## Exercise
Which lines mention "address"? Show each one from the listing.
-------------------------
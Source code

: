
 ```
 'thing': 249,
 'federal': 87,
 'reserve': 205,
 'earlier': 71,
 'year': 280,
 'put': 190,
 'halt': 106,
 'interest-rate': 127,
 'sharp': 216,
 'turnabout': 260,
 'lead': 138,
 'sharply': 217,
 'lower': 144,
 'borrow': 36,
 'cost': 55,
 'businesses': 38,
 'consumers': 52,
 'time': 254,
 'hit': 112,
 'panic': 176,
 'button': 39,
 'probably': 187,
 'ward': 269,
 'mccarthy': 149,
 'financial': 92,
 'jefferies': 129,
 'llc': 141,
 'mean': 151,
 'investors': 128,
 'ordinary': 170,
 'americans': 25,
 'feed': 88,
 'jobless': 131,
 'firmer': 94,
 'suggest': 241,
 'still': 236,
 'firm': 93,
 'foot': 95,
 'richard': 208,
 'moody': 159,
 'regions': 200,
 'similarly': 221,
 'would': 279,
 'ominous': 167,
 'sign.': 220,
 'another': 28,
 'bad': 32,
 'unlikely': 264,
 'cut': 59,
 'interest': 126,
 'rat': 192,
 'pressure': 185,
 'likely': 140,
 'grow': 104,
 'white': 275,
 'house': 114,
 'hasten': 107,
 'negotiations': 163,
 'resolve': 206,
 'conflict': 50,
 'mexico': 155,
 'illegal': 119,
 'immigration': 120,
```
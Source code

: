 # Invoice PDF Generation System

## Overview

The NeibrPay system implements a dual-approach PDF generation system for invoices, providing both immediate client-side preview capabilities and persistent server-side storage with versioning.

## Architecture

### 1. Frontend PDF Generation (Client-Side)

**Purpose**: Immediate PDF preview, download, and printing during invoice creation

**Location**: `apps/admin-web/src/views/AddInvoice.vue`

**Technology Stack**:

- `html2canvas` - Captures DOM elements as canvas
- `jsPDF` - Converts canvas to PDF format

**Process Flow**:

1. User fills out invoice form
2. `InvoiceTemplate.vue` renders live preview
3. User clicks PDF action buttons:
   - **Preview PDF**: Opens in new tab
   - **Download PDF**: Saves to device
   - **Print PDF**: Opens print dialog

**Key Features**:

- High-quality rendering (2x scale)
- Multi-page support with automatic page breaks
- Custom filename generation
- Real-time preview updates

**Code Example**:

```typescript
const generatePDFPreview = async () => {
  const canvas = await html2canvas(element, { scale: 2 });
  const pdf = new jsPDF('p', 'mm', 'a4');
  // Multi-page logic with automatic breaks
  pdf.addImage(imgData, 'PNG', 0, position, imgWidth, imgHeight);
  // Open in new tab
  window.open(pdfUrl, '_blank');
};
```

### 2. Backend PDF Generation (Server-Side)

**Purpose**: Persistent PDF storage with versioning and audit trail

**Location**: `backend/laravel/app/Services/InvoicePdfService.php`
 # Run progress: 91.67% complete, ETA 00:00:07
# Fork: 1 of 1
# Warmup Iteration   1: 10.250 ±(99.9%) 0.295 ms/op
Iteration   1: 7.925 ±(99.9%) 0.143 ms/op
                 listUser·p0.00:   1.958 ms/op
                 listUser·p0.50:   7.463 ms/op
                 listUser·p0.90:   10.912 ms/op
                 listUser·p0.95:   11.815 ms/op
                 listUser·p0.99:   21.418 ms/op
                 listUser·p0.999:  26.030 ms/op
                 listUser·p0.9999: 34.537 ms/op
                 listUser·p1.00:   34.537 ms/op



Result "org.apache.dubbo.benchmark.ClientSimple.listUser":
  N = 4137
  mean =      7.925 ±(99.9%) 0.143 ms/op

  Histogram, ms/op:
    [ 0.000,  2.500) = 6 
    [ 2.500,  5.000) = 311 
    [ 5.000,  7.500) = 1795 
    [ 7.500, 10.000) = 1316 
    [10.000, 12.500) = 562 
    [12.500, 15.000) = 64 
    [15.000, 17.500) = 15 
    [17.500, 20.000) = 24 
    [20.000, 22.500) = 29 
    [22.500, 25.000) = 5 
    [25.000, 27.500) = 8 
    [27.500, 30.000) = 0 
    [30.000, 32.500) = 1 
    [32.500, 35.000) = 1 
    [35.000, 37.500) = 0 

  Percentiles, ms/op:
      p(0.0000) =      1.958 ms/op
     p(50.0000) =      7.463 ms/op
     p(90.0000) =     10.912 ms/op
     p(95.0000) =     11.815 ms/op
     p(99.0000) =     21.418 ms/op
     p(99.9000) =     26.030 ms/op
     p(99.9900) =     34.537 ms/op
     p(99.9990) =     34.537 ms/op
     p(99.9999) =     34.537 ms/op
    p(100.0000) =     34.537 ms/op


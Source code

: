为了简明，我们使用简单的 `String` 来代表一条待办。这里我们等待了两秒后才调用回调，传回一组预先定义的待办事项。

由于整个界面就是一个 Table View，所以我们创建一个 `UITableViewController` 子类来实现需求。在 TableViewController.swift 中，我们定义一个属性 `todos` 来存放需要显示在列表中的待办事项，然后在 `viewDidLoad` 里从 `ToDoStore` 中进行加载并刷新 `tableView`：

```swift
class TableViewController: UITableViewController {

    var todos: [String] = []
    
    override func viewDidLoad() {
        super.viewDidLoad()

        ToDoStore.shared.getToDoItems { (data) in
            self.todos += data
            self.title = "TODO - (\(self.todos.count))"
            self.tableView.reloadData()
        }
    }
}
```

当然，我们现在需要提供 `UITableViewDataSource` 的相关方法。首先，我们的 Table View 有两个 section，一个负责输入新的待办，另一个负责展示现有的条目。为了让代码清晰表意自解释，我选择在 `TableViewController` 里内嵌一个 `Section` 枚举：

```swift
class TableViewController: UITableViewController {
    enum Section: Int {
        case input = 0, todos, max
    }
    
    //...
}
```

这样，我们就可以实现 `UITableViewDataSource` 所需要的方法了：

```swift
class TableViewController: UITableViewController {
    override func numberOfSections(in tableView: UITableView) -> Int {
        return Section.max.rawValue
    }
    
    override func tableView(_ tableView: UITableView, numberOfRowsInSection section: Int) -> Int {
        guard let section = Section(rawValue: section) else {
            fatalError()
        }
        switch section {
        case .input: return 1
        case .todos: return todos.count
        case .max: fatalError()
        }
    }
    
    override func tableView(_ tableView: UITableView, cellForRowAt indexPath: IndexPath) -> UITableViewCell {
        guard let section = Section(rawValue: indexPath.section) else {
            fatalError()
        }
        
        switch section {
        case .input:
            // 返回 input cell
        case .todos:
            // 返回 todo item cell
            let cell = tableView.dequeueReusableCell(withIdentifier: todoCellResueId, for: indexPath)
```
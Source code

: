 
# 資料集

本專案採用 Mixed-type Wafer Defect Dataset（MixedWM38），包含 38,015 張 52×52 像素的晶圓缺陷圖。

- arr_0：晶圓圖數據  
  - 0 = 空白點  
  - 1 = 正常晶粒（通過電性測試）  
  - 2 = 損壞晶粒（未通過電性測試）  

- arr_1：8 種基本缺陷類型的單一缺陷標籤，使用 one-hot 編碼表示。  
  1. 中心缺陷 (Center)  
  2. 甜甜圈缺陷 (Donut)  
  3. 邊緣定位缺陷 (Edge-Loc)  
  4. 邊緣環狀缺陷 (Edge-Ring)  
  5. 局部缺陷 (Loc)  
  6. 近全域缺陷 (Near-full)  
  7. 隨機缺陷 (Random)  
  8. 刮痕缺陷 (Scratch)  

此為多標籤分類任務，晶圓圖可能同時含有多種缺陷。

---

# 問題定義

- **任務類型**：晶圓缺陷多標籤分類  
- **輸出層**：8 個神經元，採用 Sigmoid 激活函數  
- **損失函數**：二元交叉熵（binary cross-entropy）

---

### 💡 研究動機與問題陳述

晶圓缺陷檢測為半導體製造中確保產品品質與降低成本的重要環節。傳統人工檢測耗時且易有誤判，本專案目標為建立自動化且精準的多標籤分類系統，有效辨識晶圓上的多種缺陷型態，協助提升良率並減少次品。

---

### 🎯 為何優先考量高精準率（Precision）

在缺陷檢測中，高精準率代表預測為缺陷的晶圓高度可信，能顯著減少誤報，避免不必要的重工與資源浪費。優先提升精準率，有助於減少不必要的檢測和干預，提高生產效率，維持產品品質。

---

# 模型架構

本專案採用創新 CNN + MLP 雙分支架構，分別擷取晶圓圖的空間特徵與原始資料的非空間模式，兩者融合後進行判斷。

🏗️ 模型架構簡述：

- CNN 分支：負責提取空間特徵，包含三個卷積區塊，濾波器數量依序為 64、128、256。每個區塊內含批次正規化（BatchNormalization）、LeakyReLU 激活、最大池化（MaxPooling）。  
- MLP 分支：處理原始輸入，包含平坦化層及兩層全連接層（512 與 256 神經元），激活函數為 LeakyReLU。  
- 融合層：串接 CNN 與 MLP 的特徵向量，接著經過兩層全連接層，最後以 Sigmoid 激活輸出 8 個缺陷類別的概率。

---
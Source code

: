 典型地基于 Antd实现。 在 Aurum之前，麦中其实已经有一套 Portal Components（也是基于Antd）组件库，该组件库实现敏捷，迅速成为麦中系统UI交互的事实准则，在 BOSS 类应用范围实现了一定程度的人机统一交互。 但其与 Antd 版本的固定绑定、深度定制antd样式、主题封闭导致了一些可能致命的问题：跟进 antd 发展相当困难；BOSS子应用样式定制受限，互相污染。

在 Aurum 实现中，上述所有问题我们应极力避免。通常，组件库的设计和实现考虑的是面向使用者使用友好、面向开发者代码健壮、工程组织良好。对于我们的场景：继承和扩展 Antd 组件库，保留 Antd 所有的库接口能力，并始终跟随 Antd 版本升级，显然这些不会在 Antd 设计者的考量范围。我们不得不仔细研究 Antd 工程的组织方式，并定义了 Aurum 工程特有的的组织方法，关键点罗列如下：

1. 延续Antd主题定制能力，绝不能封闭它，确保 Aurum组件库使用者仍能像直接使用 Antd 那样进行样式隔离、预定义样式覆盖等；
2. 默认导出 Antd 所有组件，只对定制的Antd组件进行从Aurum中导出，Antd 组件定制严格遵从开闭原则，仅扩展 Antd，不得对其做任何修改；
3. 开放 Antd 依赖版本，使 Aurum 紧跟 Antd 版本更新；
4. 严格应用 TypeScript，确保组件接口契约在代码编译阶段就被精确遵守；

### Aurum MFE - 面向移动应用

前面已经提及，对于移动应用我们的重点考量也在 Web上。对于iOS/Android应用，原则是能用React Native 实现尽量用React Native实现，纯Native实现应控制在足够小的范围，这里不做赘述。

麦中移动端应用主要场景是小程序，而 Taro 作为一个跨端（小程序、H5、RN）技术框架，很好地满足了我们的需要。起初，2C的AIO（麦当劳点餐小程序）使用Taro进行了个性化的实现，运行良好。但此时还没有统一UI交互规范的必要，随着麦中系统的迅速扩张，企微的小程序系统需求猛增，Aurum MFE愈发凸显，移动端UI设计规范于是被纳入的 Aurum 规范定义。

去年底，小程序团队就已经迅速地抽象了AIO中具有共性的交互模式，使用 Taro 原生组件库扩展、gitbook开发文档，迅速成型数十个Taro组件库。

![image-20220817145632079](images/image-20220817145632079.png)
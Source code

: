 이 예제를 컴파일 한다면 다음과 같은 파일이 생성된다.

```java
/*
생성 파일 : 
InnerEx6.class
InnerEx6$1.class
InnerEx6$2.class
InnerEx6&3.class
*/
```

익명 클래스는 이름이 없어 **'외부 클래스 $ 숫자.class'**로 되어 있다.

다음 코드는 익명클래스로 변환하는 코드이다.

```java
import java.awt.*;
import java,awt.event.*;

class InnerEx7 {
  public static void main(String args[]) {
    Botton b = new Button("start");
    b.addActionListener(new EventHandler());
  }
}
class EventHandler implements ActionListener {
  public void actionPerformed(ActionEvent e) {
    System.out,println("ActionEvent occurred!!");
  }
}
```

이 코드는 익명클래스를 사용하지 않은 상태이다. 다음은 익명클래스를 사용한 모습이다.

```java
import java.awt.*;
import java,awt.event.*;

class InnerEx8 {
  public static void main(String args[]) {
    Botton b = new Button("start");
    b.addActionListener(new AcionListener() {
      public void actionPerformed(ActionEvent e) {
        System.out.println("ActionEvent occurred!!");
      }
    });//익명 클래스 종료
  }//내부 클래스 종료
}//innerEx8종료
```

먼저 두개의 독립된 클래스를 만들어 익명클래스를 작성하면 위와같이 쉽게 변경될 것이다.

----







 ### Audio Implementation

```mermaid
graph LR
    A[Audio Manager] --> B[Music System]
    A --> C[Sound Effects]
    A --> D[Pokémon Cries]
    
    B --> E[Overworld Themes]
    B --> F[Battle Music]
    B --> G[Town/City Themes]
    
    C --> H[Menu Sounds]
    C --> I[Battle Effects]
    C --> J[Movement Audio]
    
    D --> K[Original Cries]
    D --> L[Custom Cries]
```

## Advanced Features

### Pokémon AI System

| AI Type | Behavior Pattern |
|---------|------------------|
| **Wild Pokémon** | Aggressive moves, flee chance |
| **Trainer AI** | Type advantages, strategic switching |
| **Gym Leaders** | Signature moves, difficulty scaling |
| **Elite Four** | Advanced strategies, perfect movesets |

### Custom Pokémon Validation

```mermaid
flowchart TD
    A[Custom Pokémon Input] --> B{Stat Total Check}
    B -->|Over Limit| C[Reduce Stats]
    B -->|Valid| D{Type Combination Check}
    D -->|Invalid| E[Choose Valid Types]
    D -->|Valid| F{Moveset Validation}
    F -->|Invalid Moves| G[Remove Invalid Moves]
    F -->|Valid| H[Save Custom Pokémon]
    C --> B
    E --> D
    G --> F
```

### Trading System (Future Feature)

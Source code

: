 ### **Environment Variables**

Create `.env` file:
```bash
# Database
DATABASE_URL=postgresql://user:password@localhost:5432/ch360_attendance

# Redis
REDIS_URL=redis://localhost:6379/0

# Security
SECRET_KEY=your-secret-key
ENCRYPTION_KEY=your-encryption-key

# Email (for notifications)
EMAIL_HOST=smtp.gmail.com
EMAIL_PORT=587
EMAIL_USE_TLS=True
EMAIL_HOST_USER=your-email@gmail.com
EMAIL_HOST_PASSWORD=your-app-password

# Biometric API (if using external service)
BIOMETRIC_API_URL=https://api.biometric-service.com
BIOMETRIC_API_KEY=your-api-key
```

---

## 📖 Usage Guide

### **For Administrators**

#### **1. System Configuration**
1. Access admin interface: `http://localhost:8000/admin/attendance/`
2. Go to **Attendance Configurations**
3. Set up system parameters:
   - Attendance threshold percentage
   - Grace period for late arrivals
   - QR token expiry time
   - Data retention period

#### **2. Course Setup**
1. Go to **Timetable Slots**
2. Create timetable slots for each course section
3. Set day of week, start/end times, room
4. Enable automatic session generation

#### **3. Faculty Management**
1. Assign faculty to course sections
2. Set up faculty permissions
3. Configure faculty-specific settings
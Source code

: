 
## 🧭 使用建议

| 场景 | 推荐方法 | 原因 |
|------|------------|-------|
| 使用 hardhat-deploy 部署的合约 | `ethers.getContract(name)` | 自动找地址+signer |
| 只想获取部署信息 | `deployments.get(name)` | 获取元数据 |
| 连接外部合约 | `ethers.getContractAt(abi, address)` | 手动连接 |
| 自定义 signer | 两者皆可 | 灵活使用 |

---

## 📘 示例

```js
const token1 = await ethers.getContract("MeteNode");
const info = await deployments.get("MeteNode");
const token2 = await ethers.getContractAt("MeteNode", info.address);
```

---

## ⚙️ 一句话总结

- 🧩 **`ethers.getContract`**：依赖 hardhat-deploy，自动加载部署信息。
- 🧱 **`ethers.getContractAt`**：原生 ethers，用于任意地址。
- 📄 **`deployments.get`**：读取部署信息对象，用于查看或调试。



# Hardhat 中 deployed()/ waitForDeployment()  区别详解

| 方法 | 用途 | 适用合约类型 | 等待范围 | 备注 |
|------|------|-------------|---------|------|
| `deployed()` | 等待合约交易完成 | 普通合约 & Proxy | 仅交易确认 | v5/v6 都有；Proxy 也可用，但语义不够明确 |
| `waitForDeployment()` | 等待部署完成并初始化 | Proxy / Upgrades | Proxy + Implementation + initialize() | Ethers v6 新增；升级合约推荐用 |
-------------------------
## Result
| 连接外部合约 | `ethers.getContractAt(abi, address)` | 手动连接 |
const token2 = await ethers.getContractAt("MeteNode", info.address);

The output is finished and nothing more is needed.